Saint Teresa of Avila
- Category : Religion-Saint-Stigmatist
- Type : GP
- Profile : 2/4 - Hermit / Opportunist
- Definition : Single
- Incarnation Cross : RAX Penetration 1
Spanish author and religious leader. After spending a pleasant childhood with religious parents, she became a postulate in the Carmelite order at age 20. Her devotion increased when she had a period of illness and she began to experience voices and visions. She wrote that in the hands of a beautiful angel, he held "a large golden dart and at the end of the iron tip there appeared to be a little fire. It seemed to me this angel plunged the dart several times into my heart and that it reached deep within me. When he drew it out, I thought he was carrying off with him the deepest part of me, and he left me all on fire with great love of God. The pain was so great it made me moan, and the sweetness this greatest pain caused me was so superabundant that there is no desire capable of taking it away; nor is the soul content with less than God."

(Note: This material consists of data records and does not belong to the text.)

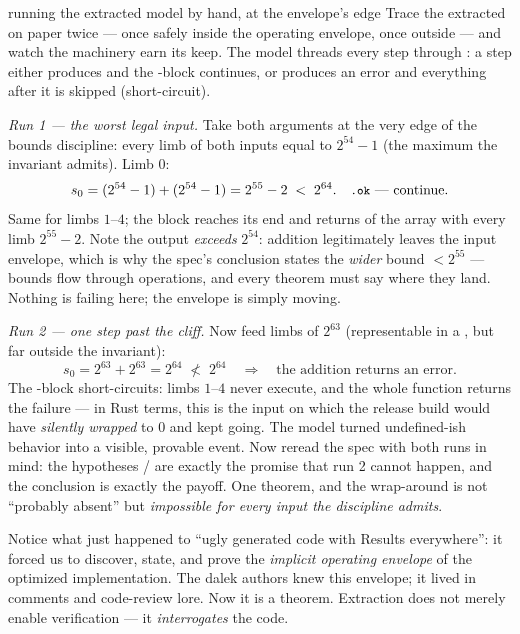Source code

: \begin{worked}{running the extracted model by hand, at the envelope's edge}
Trace the extracted  on paper twice --- once
safely inside the operating envelope, once outside --- and watch the
 machinery earn its keep. The model threads every step
through : a step either produces  and the
-block continues, or produces an error and everything after it
is skipped (short-circuit).

\emph{Run 1 --- the worst legal input.} Take both arguments at the very
edge of the bounds discipline: every limb of both inputs equal to
$2^{54} - 1$ (the maximum the invariant  admits).
Limb $0$:
\[
s_0 = (2^{54}-1) + (2^{54}-1) = 2^{55} - 2 \;<\; 2^{64}. \quad
\text{\lean{.ok} --- continue.}
\]
Same for limbs $1$--$4$; the block reaches its end and returns
 of the array with every limb $2^{55}-2$. Note the output
\emph{exceeds} $2^{54}$: addition legitimately leaves the input envelope,
which is why the spec's conclusion states the \emph{wider} bound
$< 2^{55}$ --- bounds flow through operations, and every theorem must say
where they land. Nothing is failing here; the envelope is simply moving.

\emph{Run 2 --- one step past the cliff.} Now feed limbs of $2^{63}$
(representable in a , but far outside the invariant):
\[
s_0 = 2^{63} + 2^{63} = 2^{64}
\;\not<\; 2^{64}
\quad\Longrightarrow\quad \text{the addition returns an error.}
\]
The -block short-circuits: limbs $1$--$4$ never execute, and the
whole function returns the failure --- in Rust terms, this is the input on
which the release build would have \emph{silently wrapped} to $0$ and kept
going. The model turned undefined-ish behavior into a visible, provable
event. Now reread the spec with both runs in mind: the hypotheses
/ are exactly the promise that
run 2 cannot happen, and the conclusion  is
exactly the payoff. One theorem, and the wrap-around is not ``probably
absent'' but \emph{impossible for every input the discipline admits}.
\end{worked}

\begin{aha}
Notice what just happened to ``ugly generated code with Results
everywhere'': it forced us to discover, state, and prove the \emph{implicit
operating envelope} of the optimized implementation. The dalek authors knew
this envelope; it lived in comments and code-review lore. Now it is a
theorem. Extraction does not merely enable verification --- it
\emph{interrogates} the code.
\end{aha}

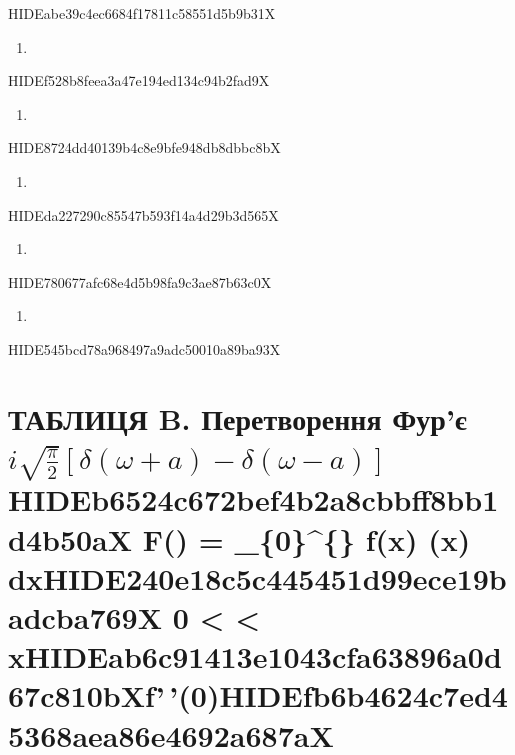 \documentclass[
  ukrainian,
]{article}
\providecommand{\tightlist}{%
  \setlength{\itemsep}{0pt}\setlength{\parskip}{0pt}}
\begin{document}
HIDEabe39c4ec6684f17811c58551d5b9b31X

\begin{enumerate}
\def\labelenumi{\arabic{enumi}.}
\setcounter{enumi}{16}
\tightlist
\item
\end{enumerate}

HIDEf528b8feea3a47e194ed134c94b2fad9X

\begin{enumerate}
\def\labelenumi{\arabic{enumi}.}
\setcounter{enumi}{17}
\tightlist
\item
\end{enumerate}

HIDE8724dd40139b4c8e9bfe948db8dbbc8bX

\begin{enumerate}
\def\labelenumi{\arabic{enumi}.}
\setcounter{enumi}{18}
\tightlist
\item
\end{enumerate}

HIDEda227290c85547b593f14a4d29b3d565X

\begin{enumerate}
\def\labelenumi{\arabic{enumi}.}
\setcounter{enumi}{18}
\tightlist
\item
\end{enumerate}

HIDE780677afc68e4d5b98fa9c3ae87b63c0X

\begin{enumerate}
\def\labelenumi{\arabic{enumi}.}
\setcounter{enumi}{9}
\tightlist
\item
\end{enumerate}

HIDE545bcd78a968497a9adc50010a89ba93X

\section{\texorpdfstring{ТАБЛИЦЯ B. Перетворення Фур'є
\(i \sqrt{\frac{\pi}{2}} [\delta(\omega+a) - \delta(\omega-a)]\)
HIDEb6524c672bef4b2a8cbbff8bb1d4b50aX F(\omega) = 
\int\_\{0\}\^{}\{\infty\} f(x) \sin(\omega x)
dxHIDE240e18c5c445451d99ece19badcba769X 0 \textless{} \omega \textless{}
xHIDEab6c91413e1043cfa63896a0d67c810bXf'\,'(0)HIDEfb6b4624c7ed45368aea86e4692a687aX}{ТАБЛИЦЯ B. Перетворення Фур'є i \textbackslash sqrt\{\textbackslash frac\{\textbackslash pi\}\{2\}\} {[}\textbackslash delta(\textbackslash omega+a) - \textbackslash delta(\textbackslash omega-a){]} HIDEb6524c672bef4b2a8cbbff8bb1d4b50aX F() =  \_\{0\}\^{}\{\} f(x) (x) dxHIDE240e18c5c445451d99ece19badcba769X 0 \textless{} \textless{} xHIDEab6c91413e1043cfa63896a0d67c810bXf'\,'(0)HIDEfb6b4624c7ed45368aea86e4692a687aX}}\label{ux442ux430ux431ux43bux438ux446ux44f-b.-ux43fux435ux440ux435ux442ux432ux43eux440ux435ux43dux43dux44f-ux444ux443ux440ux454-i-sqrtfracpi2-deltaomegaa---deltaomega-a-hideb6524c672bef4b2a8cbbff8bb1d4b50ax-f-_0-fx-x-dxhide240e18c5c445451d99ece19badcba769x-0-xhideab6c91413e1043cfa63896a0d67c810bxf0hidefb6b4624c7ed45368aea86e4692a687ax}
\end{document}
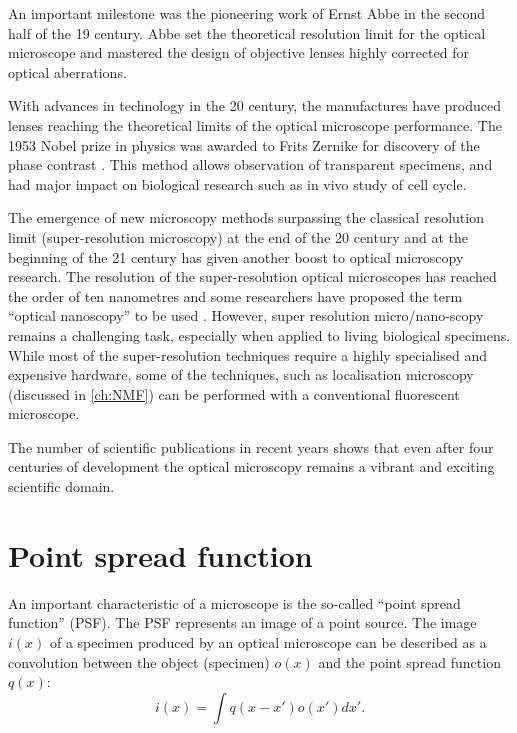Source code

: An important milestone was the pioneering work of Ernst Abbe \cite{Abbe1873} in the second half of the 19\ths{} century. Abbe set the theoretical resolution limit for the optical microscope and mastered the design of objective lenses highly corrected for optical aberrations.

With advances in technology in the 20\ths{} century, the manufactures have produced lenses reaching the theoretical limits of the optical microscope performance. The 1953 Nobel prize in physics was awarded to Frits Zernike for discovery of the phase contrast \cite{Zernike1942}. This method allows observation of transparent specimens, and had major impact on biological research such as in vivo study of cell cycle. 

The emergence of new microscopy methods surpassing the classical resolution limit (super-resolution microscopy) at the end of the 20\ths{} century and at the beginning of the 21\st{} century has given another boost to optical microscopy research. The resolution of the super-resolution optical microscopes has reached the order of ten nanometres and some researchers have proposed the term ``optical nanoscopy'' to be used \cite{Egner2007, Hell2007, Hell2009}. However, super resolution micro/nano-scopy remains a challenging task, especially when applied to living biological specimens. While most of the super-resolution techniques require a highly specialised and expensive hardware, some of the techniques, such as localisation microscopy (discussed in \autoref{ch:NMF}) can be performed with a conventional fluorescent microscope. 

The number of scientific publications in recent years shows that even after four centuries of development the optical microscopy remains a vibrant and exciting scientific domain.


\section{Point spread function\label{sec:PSF}}

An important characteristic of a microscope is the so-called ``point spread function'' (PSF). The PSF represents an image of a point source. The image $i(x)$ of a specimen produced by an optical microscope can be described as a convolution between the object (specimen) $o(x)$ and the point spread function $q(x)$:
%
\begin{equation}
	i(x)=\int q(x-x')o(x')dx'.
	\label{eq:conv}
\end{equation}  

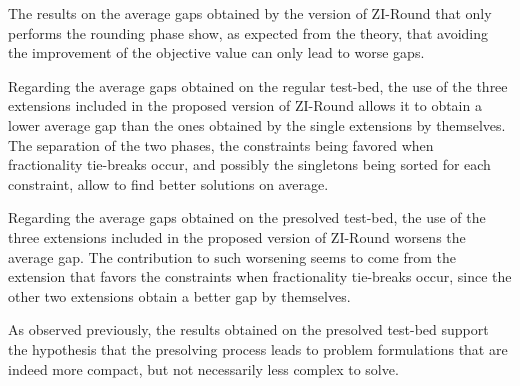 \documentclass[a4paper,12pt]{book}
\begin{document}
The results on the average gaps obtained by the version of ZI-Round that only performs the rounding phase show, as expected from the theory, that avoiding the improvement of the objective value can only lead to worse gaps. \par 

Regarding the average gaps obtained on the regular test-bed, the use of the three extensions included in the proposed version of ZI-Round allows it to obtain a lower average gap than the ones obtained by the single extensions by themselves. The separation of the two phases, the constraints being favored when fractionality tie-breaks occur, and possibly the singletons being sorted for each constraint, allow to find better solutions on average. \par 

Regarding the average gaps obtained on the presolved test-bed, the use of the three extensions included in the proposed version of ZI-Round worsens the average gap. The contribution to such worsening seems to come from the extension that favors the constraints when fractionality tie-breaks occur, since the other two extensions obtain a better gap by themselves. \par 

As observed previously, the results obtained on the presolved test-bed support the hypothesis that the presolving process leads to problem formulations that are indeed more compact, but not necessarily less complex to solve.
\end{document}
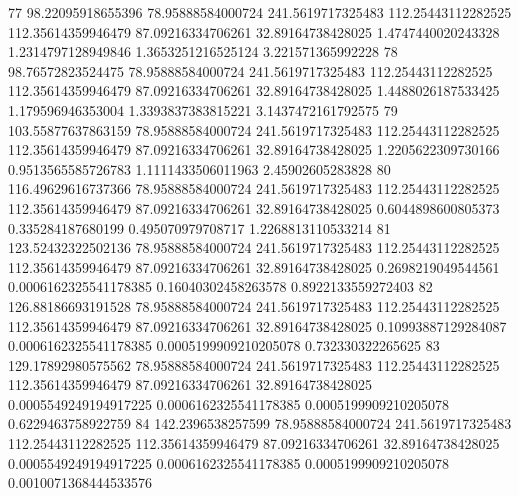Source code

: {77 98.22095918655396 78.95888584000724 241.5619717325483 112.25443112282525 112.35614359946479 87.09216334706261 32.89164738428025 1.4747440020243328 1.2314797128949846 1.3653251216525124 3.221571365992228
78 98.76572823524475 78.95888584000724 241.5619717325483 112.25443112282525 112.35614359946479 87.09216334706261 32.89164738428025 1.4488026187533425 1.179596946353004 1.3393837383815221 3.1437472161792575
79 103.55877637863159 78.95888584000724 241.5619717325483 112.25443112282525 112.35614359946479 87.09216334706261 32.89164738428025 1.2205622309730166 0.9513565585726783 1.1111433506011963 2.45902605283828
80 116.49629616737366 78.95888584000724 241.5619717325483 112.25443112282525 112.35614359946479 87.09216334706261 32.89164738428025 0.6044898600805373 0.335284187680199 0.495070979708717 1.2268813110533214
81 123.52432322502136 78.95888584000724 241.5619717325483 112.25443112282525 112.35614359946479 87.09216334706261 32.89164738428025 0.2698219049544561 0.0006162325541178385 0.16040302458263578 0.8922133559272403
82 126.88186693191528 78.95888584000724 241.5619717325483 112.25443112282525 112.35614359946479 87.09216334706261 32.89164738428025 0.10993887129284087 0.0006162325541178385 0.0005199909210205078 0.732330322265625
83 129.17892980575562 78.95888584000724 241.5619717325483 112.25443112282525 112.35614359946479 87.09216334706261 32.89164738428025 0.0005549249194917225 0.0006162325541178385 0.0005199909210205078 0.6229463758922759
84 142.2396538257599 78.95888584000724 241.5619717325483 112.25443112282525 112.35614359946479 87.09216334706261 32.89164738428025 0.0005549249194917225 0.0006162325541178385 0.0005199909210205078 0.0010071368444533576
}\tableexpivwaitaicode
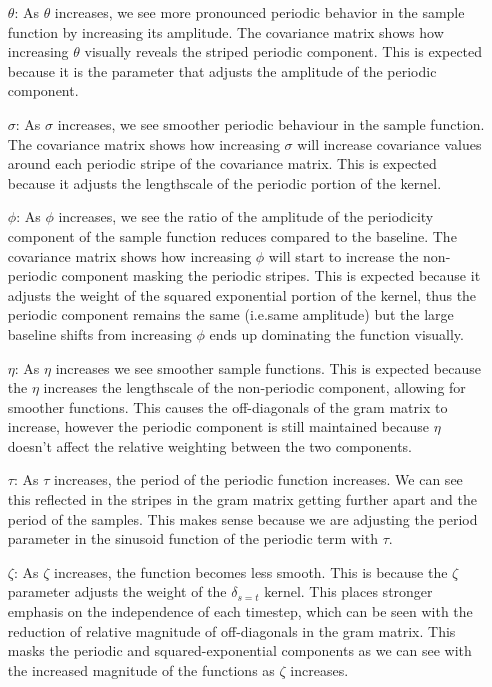 \documentclass[12pt]{article}
\begin{document}
\begin{itemize}
\item [$\theta$:] As $\theta$ increases, we see more pronounced periodic behavior in the sample function by increasing its amplitude.
    The covariance matrix shows how increasing $\theta$ visually reveals the striped periodic component.
        This is expected because it is the parameter that adjusts the amplitude of the periodic component.
\item [$\sigma$:] As $\sigma$ increases, we see smoother periodic behaviour in the sample function.
    The covariance matrix shows how increasing $\sigma$ will increase covariance values around each periodic stripe of the covariance matrix.
    This is expected because it adjusts the lengthscale of the periodic portion of the kernel.
\item [$\phi$:] As $\phi$ increases, we see the ratio of the amplitude of the periodicity component of the sample function reduces compared to the baseline.
    The covariance matrix shows how increasing $\phi$ will start to increase the non-periodic component masking the periodic stripes.
    This is expected because it adjusts the weight of the squared exponential portion of the kernel, thus the periodic component remains the same (i.e.same amplitude) but the large baseline shifts from increasing $\phi$ ends up dominating the function visually.
\item [$\eta$:] As $\eta$ increases we see smoother sample functions.
This is expected because the $\eta$ increases the lengthscale of the non-periodic component, allowing for smoother functions.
This causes the off-diagonals of the gram matrix to increase, however the periodic component is still maintained because $\eta$ doesn't affect the relative weighting between the two components.
\item [$\tau$:] As $\tau$ increases, the period of the periodic function increases.
We can see this reflected in the stripes in the gram matrix getting further apart and the period of the samples.
This makes sense because we are adjusting the period parameter in the sinusoid function of the periodic term with $\tau$.
\item [$\zeta$:] As $\zeta$ increases, the function becomes less smooth.
    This is because the $\zeta$ parameter adjusts the weight of the $\delta_{s=t}$ kernel.
    This places stronger emphasis on the independence of each timestep, which can be seen with the reduction of relative magnitude of off-diagonals in the gram matrix.
    This masks the periodic and squared-exponential components as we can see with the increased magnitude of the functions as $\zeta$ increases.
\end{itemize}
\end{document}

She founded a Spartan reformation order in 1556 and opened 16 missions. Feeling that the nuns had become too complacent and the nunneries little more than comfortable stations of retirement, she insisted on poverty, humility and chastity. In 1565, she wrote "The Interior Castle."
Teresa of Avila died on 10/04/1582 OS, Avila, Spain. Beatified in 1614, she was canonized in 1622.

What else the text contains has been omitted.